- Project Title: Automation of LC/MS Spectral Analysis for Anti-Doping Control
- External Partners: AFLD
- Keywords: data analysis, mass spectrometry
The fight against doping is truly at the heart of all states that wish to promote “clean” sport. The usual method for anti-doping control is liquid chromatography coupled with mass spectrometry (LC–MS) performed on athletes’ fluids (urine, blood). All retention times of chemical substances (liquid chromatography) and their masses (mass spectrometry) are scanned, which leads to the acquisition of large volumes of data—between 0.5 GB and 1 GB per athlete. Thus, for each athlete, two spectra are obtained (positive-ion spectrum and negative-ion spectrum) in three dimensions (retention time, m/z mass, and intensity) (Figure 1, left panel). Each substance is therefore located in a small region of interest in one of the two spectra and centered at specific coordinates (retention time, mass), within experimental drift. These regions of interest are like small windows associated with each of the more than 600 substances to be identified, such as the one illustrated in green in the spectrum shown in Figure 1.
The French Anti-Doping Agency (AFLD) traditionally performs a visual inspection consisting in comparing the amplitudes of peaks located at the expected coordinates for each substance with known thresholds previously characterized by the laboratory; the response is therefore binary: positive/negative for the presence of a doping agent. This step is time-consuming and requires extensive knowledge of substances and human metabolism. More generally, this threshold-comparison analysis method, which yields a binary result, does not make it easy to highlight suspicious profiles of doped athletes who nevertheless remain below the thresholds; in such situations, full investigations would be necessary.
The AFLD analysis department, CEA, and CNRS have joined forces to automate the detection of prohibited substances in athletes’ fluids in order to limit the risk of false negatives or false positives, but also to detect suspicious profiles of athletes who test negative.

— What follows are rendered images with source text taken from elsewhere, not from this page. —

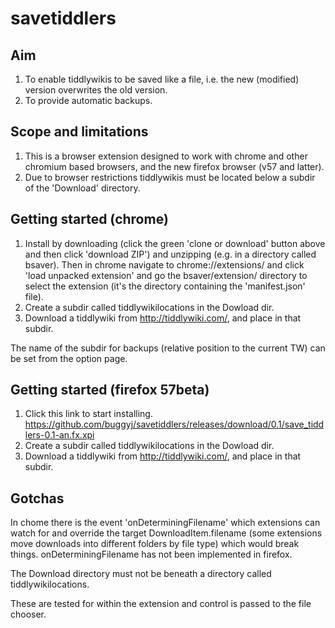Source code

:# savetiddlers

## Aim
1. To enable tiddlywikis to be saved like a file, i.e. the new (modified) version overwrites the old version.
2. To provide automatic backups.

## Scope and limitations
1. This is a browser extension designed to work with chrome and other chromium based browsers, and the new firefox browser (v57 and latter).
2. Due to browser restrictions tiddlywikis must be located below a subdir of the 'Download' directory.

## Getting started (chrome)
1. Install by downloading (click the green 'clone or download' button above and then click 'download ZIP') and unzipping (e.g. in a directory called bsaver). Then in chrome navigate to chrome://extensions/ and click 'load unpacked extension' and go the bsaver/extension/ directory to select the extension (it's the directory containing the 'manifest.json' file).
2. Create a subdir called tiddlywikilocations in the Dowload dir. 
3. Download a tiddlywiki from http://tiddlywiki.com/, and place in that subdir.

The name of the subdir for backups (relative position to the current TW) can be set from the option page.

## Getting started (firefox 57beta)
1. Click this link to start installing.
https://github.com/buggyj/savetiddlers/releases/download/0.1/save_tiddlers-0.1-an.fx.xpi
2. Create a subdir called tiddlywikilocations in the Dowload dir. 
3. Download a tiddlywiki from http://tiddlywiki.com/, and place in that subdir.

## Gotchas
In chome there is the event 'onDeterminingFilename' which extensions can watch for and override the target DownloadItem.filename (some extensions move downloads into different folders by file type) which would break things. 
onDeterminingFilename has not been implemented in firefox.

The Download directory must not be beneath a directory called tiddlywikilocations.

These are tested for within the extension and control is passed to the file chooser.
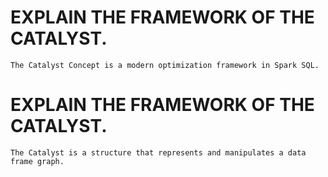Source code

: #   EXPLAIN THE FRAMEWORK OF THE CATALYST.
    The Catalyst Concept is a modern optimization framework in Spark SQL.

#   EXPLAIN THE FRAMEWORK OF THE CATALYST.
    The Catalyst is a structure that represents and manipulates a data frame graph.

#   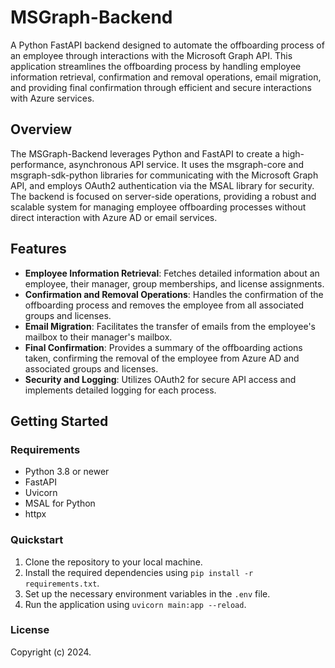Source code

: # MSGraph-Backend

A Python FastAPI backend designed to automate the offboarding process of an employee through interactions with the Microsoft Graph API. This application streamlines the offboarding process by handling employee information retrieval, confirmation and removal operations, email migration, and providing final confirmation through efficient and secure interactions with Azure services.

## Overview

The MSGraph-Backend leverages Python and FastAPI to create a high-performance, asynchronous API service. It uses the msgraph-core and msgraph-sdk-python libraries for communicating with the Microsoft Graph API, and employs OAuth2 authentication via the MSAL library for security. The backend is focused on server-side operations, providing a robust and scalable system for managing employee offboarding processes without direct interaction with Azure AD or email services.

## Features

- **Employee Information Retrieval**: Fetches detailed information about an employee, their manager, group memberships, and license assignments.
- **Confirmation and Removal Operations**: Handles the confirmation of the offboarding process and removes the employee from all associated groups and licenses.
- **Email Migration**: Facilitates the transfer of emails from the employee's mailbox to their manager's mailbox.
- **Final Confirmation**: Provides a summary of the offboarding actions taken, confirming the removal of the employee from Azure AD and associated groups and licenses.
- **Security and Logging**: Utilizes OAuth2 for secure API access and implements detailed logging for each process.

## Getting Started

### Requirements

- Python 3.8 or newer
- FastAPI
- Uvicorn
- MSAL for Python
- httpx

### Quickstart

1. Clone the repository to your local machine.
2. Install the required dependencies using `pip install -r requirements.txt`.
3. Set up the necessary environment variables in the `.env` file.
4. Run the application using `uvicorn main:app --reload`.

### License

Copyright (c) 2024.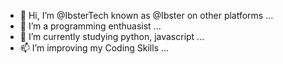 - 👋 Hi, I’m @IbsterTech known as @Ibster on other platforms ...
- 👀 I’m a programming enthuasist ...
- 🌱 I’m currently studying python, javascript ...
- 📫 I’m improving my Coding Skills ...

<!---
IbsterTech/IbsterTech is a ✨ special ✨ repository because its `README.md` (this file) appears on your GitHub profile.
You can click the Preview link to take a look at your changes.
--->
<!-- - 💞️ ... -->
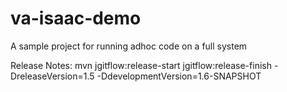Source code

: va-isaac-demo
=====

A sample project for running adhoc code on a full system

Release Notes:
mvn jgitflow:release-start jgitflow:release-finish -DreleaseVersion=1.5 -DdevelopmentVersion=1.6-SNAPSHOT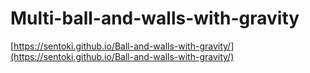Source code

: # Multi-ball-and-walls-with-gravity

[https://sentoki.github.io/Ball-and-walls-with-gravity/](https://sentoki.github.io/Ball-and-walls-with-gravity/)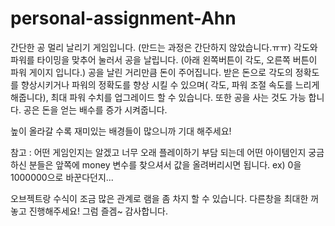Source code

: # personal-assignment-Ahn

간단한 공 멀리 날리기 게임입니다. (만드는 과정은 간단하지 않았습니다.ㅠㅠ)
각도와 파워를 타이밍을 맞추어 눌러서 공을 날립니다.
(아래 왼쪽버튼이 각도, 오른쪽 버튼이 파워 게이지 입니다.)
공을 날린 거리만큼 돈이 주어집니다.
받은 돈으로 각도의 정확도를 향상시키거나 파워의 정확도를 향상 시킬 수 있으며( 각도, 파워 조절 속도를 느리게 해줍니다), 
최대 파워 수치를 업그레이드 할 수 있습니다.
또한 공을 사는 것도 가능 합니다.
공은 돈을 얻는 배수를 증가 시켜줍니다.

높이 올라갈 수록 재미있는 배경들이 많으니까 기대 해주세요!

참고 : 어떤 게임인지는 알겠고 너무 오래 플레이하기 부담 되는데 어떤 아이템인지 궁금하신 분들은 앞쪽에 money 변수를 찾으셔서 값을 올려버리시면 됩니다. ex) 0을 1000000으로 바꾼다던지... 


오브젝트랑 수식이 조금 많은 관계로 램을 좀 차지 할 수 있습니다. 다른창을 최대한 꺼놓고 진행해주세요!
그럼 즐겜~
감사합니다.
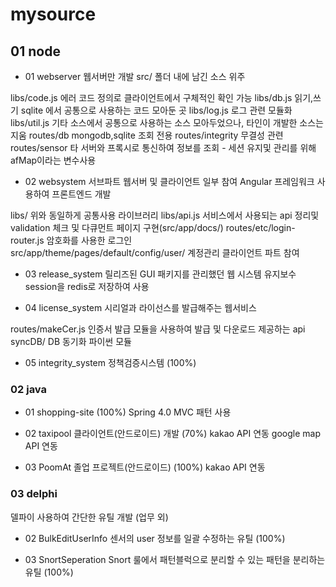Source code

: # mysource


## 01 node

- 01 webserver
웹서버만 개발
src/         폴더 내에 남긴 소스 위주

libs/code.js     에러 코드 정의로 클라이언트에서 구체적인 확인 가능
libs/db.js       읽기,쓰기 sqlite 에서 공통으로 사용하는 코드 모아둔 곳
libs/log.js      로그 관련 모듈화
libs/util.js     기타 소스에서 공통으로 사용하는 소스 모아두었으나, 타인이 개발한 소스는 지움
routes/db        mongodb,sqlite 조회 전용
routes/integrity 무결성 관련
routes/sensor    타 서버와 프록시로 통신하여 정보를 조회 - 세션 유지및 관리를 위해 afMap이라는 변수사용

- 02 websystem 
서브파트 웹서버 및 클라이언트 일부 참여
Angular 프레임워크 사용하여 프론트엔드 개발

libs/                      위와 동일하게 공통사용 라이브러리
libs/api.js                서비스에서 사용되는 api 정리및 validation 체크 및 다큐먼트 페이지 구현(src/app/docs/) 
routes/etc/login-router.js 암호화를 사용한 로그인              
src/app/theme/pages/default/config/user/ 계정관리 클라이언트 파트 참여


- 03 release_system
릴리즈된 GUI 패키지를 관리했던 웹 시스템 유지보수
session을 redis로 저장하여 사용

- 04 license_system
시리얼과 라이선스를 발급해주는 웹서비스 

routes/makeCer.js           인증서 발급 모듈을 사용하여 발급 및 다운로드 제공하는 api
syncDB/                     DB 동기화 파이썬 모듈


- 05 integrity_system
정책검증시스템 (100%)

### 02 java

- 01 shopping-site (100%)
Spring 4.0 MVC 패턴 사용

- 02 taxipool
클라이언트(안드로이드) 개발 (70%)
kakao API 연동
google map API 연동

- 03 PoomAt
졸업 프로젝트(안드로이드) (100%)
kakao API 연동

### 03 delphi
델파이 사용하여 간단한 유틸 개발 (업무 외)

- 02 BulkEditUserInfo
센서의 user 정보를 일괄 수정하는 유틸 (100%)

- 03 SnortSeperation
Snort 룰에서 패턴블럭으로 분리할 수 있는 패턴을 분리하는 유틸 (100%)
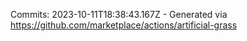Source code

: Commits: 2023-10-11T18:38:43.167Z - Generated via https://github.com/marketplace/actions/artificial-grass
<br>
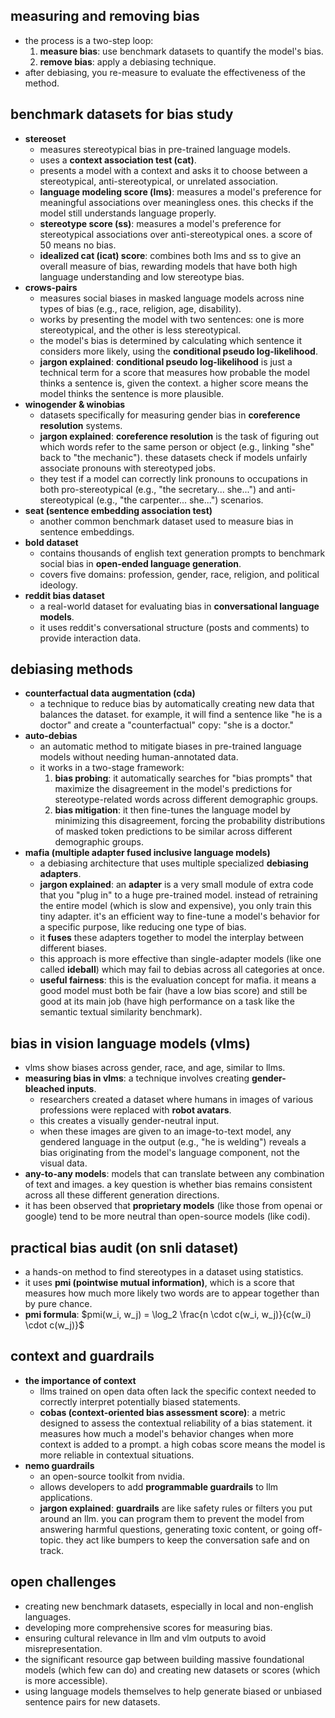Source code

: ## measuring and removing bias
- the process is a two-step loop:
    1.  **measure bias**: use benchmark datasets to quantify the model's bias.
    2.  **remove bias**: apply a debiasing technique.
- after debiasing, you re-measure to evaluate the effectiveness of the method.

## benchmark datasets for bias study
- **stereoset**
    - measures stereotypical bias in pre-trained language models.
    - uses a **context association test (cat)**.
    - presents a model with a context and asks it to choose between a stereotypical, anti-stereotypical, or unrelated association.
    - **language modeling score (lms)**: measures a model's preference for meaningful associations over meaningless ones. this checks if the model still understands language properly.
    - **stereotype score (ss)**: measures a model's preference for stereotypical associations over anti-stereotypical ones. a score of 50 means no bias.
    - **idealized cat (icat) score**: combines both lms and ss to give an overall measure of bias, rewarding models that have both high language understanding and low stereotype bias.
- **crows-pairs**
    - measures social biases in masked language models across nine types of bias (e.g., race, religion, age, disability).
    - works by presenting the model with two sentences: one is more stereotypical, and the other is less stereotypical.
    - the model's bias is determined by calculating which sentence it considers more likely, using the **conditional pseudo log-likelihood**.
    - **jargon explained**: **conditional pseudo log-likelihood** is just a technical term for a score that measures how probable the model thinks a sentence is, given the context. a higher score means the model thinks the sentence is more plausible.
- **winogender & winobias**
    - datasets specifically for measuring gender bias in **coreference resolution** systems.
    - **jargon explained**: **coreference resolution** is the task of figuring out which words refer to the same person or object (e.g., linking "she" back to "the mechanic"). these datasets check if models unfairly associate pronouns with stereotyped jobs.
    - they test if a model can correctly link pronouns to occupations in both pro-stereotypical (e.g., "the secretary... she...") and anti-stereotypical (e.g., "the carpenter... she...") scenarios.
- **seat (sentence embedding association test)**
    - another common benchmark dataset used to measure bias in sentence embeddings.
- **bold dataset**
    - contains thousands of english text generation prompts to benchmark social bias in **open-ended language generation**.
    - covers five domains: profession, gender, race, religion, and political ideology.
- **reddit bias dataset**
    - a real-world dataset for evaluating bias in **conversational language models**.
    - it uses reddit's conversational structure (posts and comments) to provide interaction data.

## debiasing methods
- **counterfactual data augmentation (cda)**
    - a technique to reduce bias by automatically creating new data that balances the dataset. for example, it will find a sentence like "he is a doctor" and create a "counterfactual" copy: "she is a doctor."
- **auto-debias**
    - an automatic method to mitigate biases in pre-trained language models without needing human-annotated data.
    - it works in a two-stage framework:
        1.  **bias probing**: it automatically searches for "bias prompts" that maximize the disagreement in the model's predictions for stereotype-related words across different demographic groups.
        2.  **bias mitigation**: it then fine-tunes the language model by minimizing this disagreement, forcing the probability distributions of masked token predictions to be similar across different demographic groups.
- **mafia (multiple adapter fused inclusive language models)**
    - a debiasing architecture that uses multiple specialized **debiasing adapters**.
    - **jargon explained**: an **adapter** is a very small module of extra code that you "plug in" to a huge pre-trained model. instead of retraining the entire model (which is slow and expensive), you only train this tiny adapter. it's an efficient way to fine-tune a model's behavior for a specific purpose, like reducing one type of bias.
    - it **fuses** these adapters together to model the interplay between different biases.
    - this approach is more effective than single-adapter models (like one called **ideball**) which may fail to debias across all categories at once.
    - **useful fairness**: this is the evaluation concept for mafia. it means a good model must both be fair (have a low bias score) and still be good at its main job (have high performance on a task like the semantic textual similarity benchmark).

## bias in vision language models (vlms)
- vlms show biases across gender, race, and age, similar to llms.
- **measuring bias in vlms**: a technique involves creating **gender-bleached inputs**.
    - researchers created a dataset where humans in images of various professions were replaced with **robot avatars**.
    - this creates a visually gender-neutral input.
    - when these images are given to an image-to-text model, any gendered language in the output (e.g., "he is welding") reveals a bias originating from the model's language component, not the visual data.
- **any-to-any models**: models that can translate between any combination of text and images. a key question is whether bias remains consistent across all these different generation directions.
- it has been observed that **proprietary models** (like those from openai or google) tend to be more neutral than open-source models (like codi).

## practical bias audit (on snli dataset)
- a hands-on method to find stereotypes in a dataset using statistics.
- it uses **pmi (pointwise mutual information)**, which is a score that measures how much more likely two words are to appear together than by pure chance.
- **pmi formula**: $pmi(w_i, w_j) = \log_2 \frac{n \cdot c(w_i, w_j)}{c(w_i) \cdot c(w_j)}$

## context and guardrails
- **the importance of context**
    - llms trained on open data often lack the specific context needed to correctly interpret potentially biased statements.
    - **cobas (context-oriented bias assessment score)**: a metric designed to assess the contextual reliability of a bias statement. it measures how much a model's behavior changes when more context is added to a prompt. a high cobas score means the model is more reliable in contextual situations.
- **nemo guardrails**
    - an open-source toolkit from nvidia.
    - allows developers to add **programmable guardrails** to llm applications.
    - **jargon explained**: **guardrails** are like safety rules or filters you put around an llm. you can program them to prevent the model from answering harmful questions, generating toxic content, or going off-topic. they act like bumpers to keep the conversation safe and on track.

## open challenges
- creating new benchmark datasets, especially in local and non-english languages.
- developing more comprehensive scores for measuring bias.
- ensuring cultural relevance in llm and vlm outputs to avoid misrepresentation.
- the significant resource gap between building massive foundational models (which few can do) and creating new datasets or scores (which is more accessible).
- using language models themselves to help generate biased or unbiased sentence pairs for new datasets.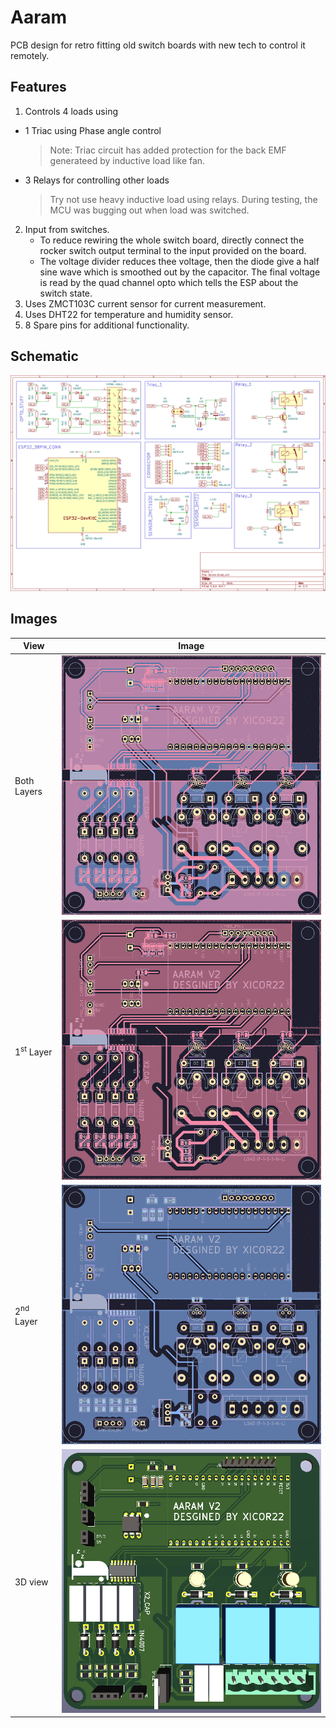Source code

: # Aaram
PCB design for retro fitting old switch boards with new tech to control it remotely.

## Features
1. Controls 4 loads using
  - 1 Triac using Phase angle control
      > Note: Triac circuit has added protection for the back EMF generateed by inductive load like fan.
  - 3 Relays for controlling other loads
      > Try not use heavy inductive load using relays. During testing, the MCU was bugging out when load was switched.
2. Input from switches.
      - To reduce rewiring the whole switch board, directly connect the rocker switch output terminal to the input provided on the board.
      - The voltage divider reduces thee voltage, then the diode give a half sine wave which is smoothed out by the capacitor. The final voltage is read by the quad channel opto which tells the ESP about the switch state.
3. Uses ZMCT103C current sensor for current measurement.
4. Uses DHT22 for temperature and humidity sensor.
5. 8 Spare pins for additional functionality.

## Schematic
![Schematic](/asset/Schematic.png)

## Images
|View|Image|
|----|-----|
|Both Layers| ![Both Layers](/asset/b.png)|
|1<sup>st</sup> Layer| ![Layer 1](/asset/l1.png)|
|2<sup>nd</sup> Layer| ![Layer 2](/asset/l2.png)|
|3D view| ![Layer 4](/asset/3d.png)|

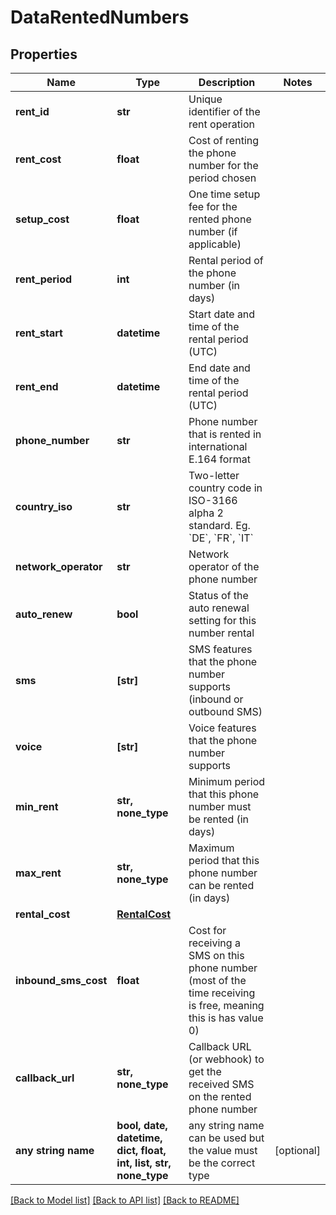 # DataRentedNumbers


## Properties
Name | Type | Description | Notes
------------ | ------------- | ------------- | -------------
**rent_id** | **str** | Unique identifier of the rent operation | 
**rent_cost** | **float** | Cost of renting the phone number for the period chosen | 
**setup_cost** | **float** | One time setup fee for the rented phone number (if applicable) | 
**rent_period** | **int** | Rental period of the phone number (in days) | 
**rent_start** | **datetime** | Start date and time of the rental period (UTC) | 
**rent_end** | **datetime** | End date and time of the rental period (UTC) | 
**phone_number** | **str** | Phone number that is rented in international E.164 format | 
**country_iso** | **str** | Two-letter country code in ISO-3166 alpha 2 standard. Eg. &#x60;DE&#x60;, &#x60;FR&#x60;, &#x60;IT&#x60; | 
**network_operator** | **str** | Network operator of the phone number | 
**auto_renew** | **bool** | Status of the auto renewal setting for this number rental | 
**sms** | **[str]** | SMS features that the phone number supports (inbound or outbound SMS) | 
**voice** | **[str]** | Voice features that the phone number supports | 
**min_rent** | **str, none_type** | Minimum period that this phone number must be rented (in days) | 
**max_rent** | **str, none_type** | Maximum period that this phone number can be rented (in days) | 
**rental_cost** | [**RentalCost**](RentalCost.md) |  | 
**inbound_sms_cost** | **float** | Cost for receiving a SMS on this phone number (most of the time receiving is free, meaning this is has value 0) | 
**callback_url** | **str, none_type** | Callback URL (or webhook) to get the received SMS on the rented phone number | 
**any string name** | **bool, date, datetime, dict, float, int, list, str, none_type** | any string name can be used but the value must be the correct type | [optional]

[[Back to Model list]](../../README.md#models) [[Back to API list]](../../README.md#available-methods) [[Back to README]](../../README.md)


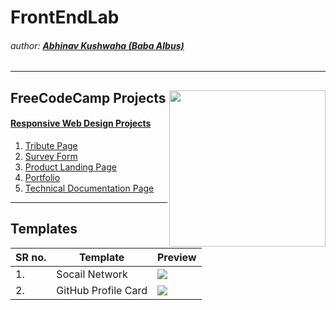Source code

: # FrontEndLab
###### author: [**Abhinav Kushwaha (Baba Albus)**](http://babaalbus.com/ "http://babaalbus.com/")
---
## FreeCodeCamp Projects <img align="right" width="250" height="250" src="https://s3.amazonaws.com/freecodecamp/curriculum-diagram-full.jpg">
  #### [Responsive Web Design Projects](https://www.freecodecamp.org/certification/babaalbus/responsive-web-design)
1. [Tribute Page](https://abhi9935.github.io/FreeCodeCamp_TributePage/)
2. [Survey Form](https://abhi9935.github.io/FreeCodeCamp_SurveyForm/)
3. [Product Landing Page](https://abhi9935.github.io/FreeCodeCamp_ProductLandingPage/)
4. [Portfolio](https://abhi9935.github.io/FreeCodeCamp_PersonalPortfolioWebpage/)
5. [Technical Documentation Page](https://abhi9935.github.io/FreeCodeCamp_TechnicalDocumentationPage/)
---
## Templates
| SR no. | Template | Preview |
| ------ | -------- | ------- |
| 1. | Socail Network | ![](https://github.com/Abhi9935/FrontEndLab/blob/master/Templates_UI/Social%20Network/babasnw1.png=250x250) |
| 2. | GitHub Profile Card | ![](https://github.com/Abhi9935/FrontEndLab/blob/master/Templates_UI/GitHubCARD/GitHubCard.PNG=250x250) |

Since this is essentially a classification problem, we chose to implement algorithms that generate a three-state output: positive/negative/doubtful. In production, this approach does not require expert intervention, except for the final regulatory validation. We worked on the entire three-dimensional spectrum of real samples provided by AFLD, and the data volume is therefore substantial. We thus had to develop a database management system to store the spectra and access them via simple SQL queries.
A priori, most samples from anti-doping controls are negative for prohibited substances because, on the one hand, many substances in the database are no longer used, and on the other hand, athletes have become extremely vigilant. It is therefore not possible to use them to test a classifier—which is a data-processing tool that automatically labels data—or to evaluate the performance of an approach. A generator was therefore developed to make samples artificially positive, thus enabling work with cohorts of virtual athletes who could have been doped with even improbable substances, while respecting the specific characteristics of mass spectrometry.
Classification methods on large data volumes require significant computational resources. For this reason, rather than injecting entire spectra of nearly one gigabyte—far too large—into one or more classifiers, we defined a mathematical indicator (Eq. 1) whose values serve as input data for the classifiers. It is defined as the ratio between the mean of a region of interest of the spectrum for a given substance and the median of the region of interest over all spectra associated with a sporting event. This makes it possible to obtain classification results quickly, since the data vectors are reduced to the extreme.
Several classification methods were considered, and we selected a combination of K-Means and DBScan (Figure 1, right panel) because, on the one hand, they do not require training in the strict sense, and on the other hand, they make it possible to group data into different classes. The first forces the creation of K classes, while the second is limited to two. Athletes for whom one or more indicators are too far from those of the other athletes are identified as suspicious. Moreover, these are standard tools available in several programming languages, which facilitates potential porting or technology transfer. Since the approach we propose searches for abnormal indicators (those that stand out) to detect doubtful cases, a bias is possible if all athletes are uniformly doped with the same substance. To avoid this bias, we extended the approach by mixing spectra associated with different athletes from different events. This reduces this possibility to almost zero, as confirmed by our tests on synthetic data.
The method was tested on real spectra from six campaigns of around thirty athletes each. The results obtained are consistent with the traditional method for doped athletes, with the additional identification of suspicious profiles. A specific database schema was designed, which is also of interest to other colleagues using mass spectrometry, such as the metabolite analysis laboratory or those searching for pesticides in food products. The algorithm exploits a mathematical indicator as well as classification algorithms. Experimental drifts are taken into account in order to combine spectra from different competitions. The technique has been transferred to the company Mesures-AD, which will offer an online service within a few months, with AFLD as the expected beta tester; it will be able to upload its anonymous spectra for testing.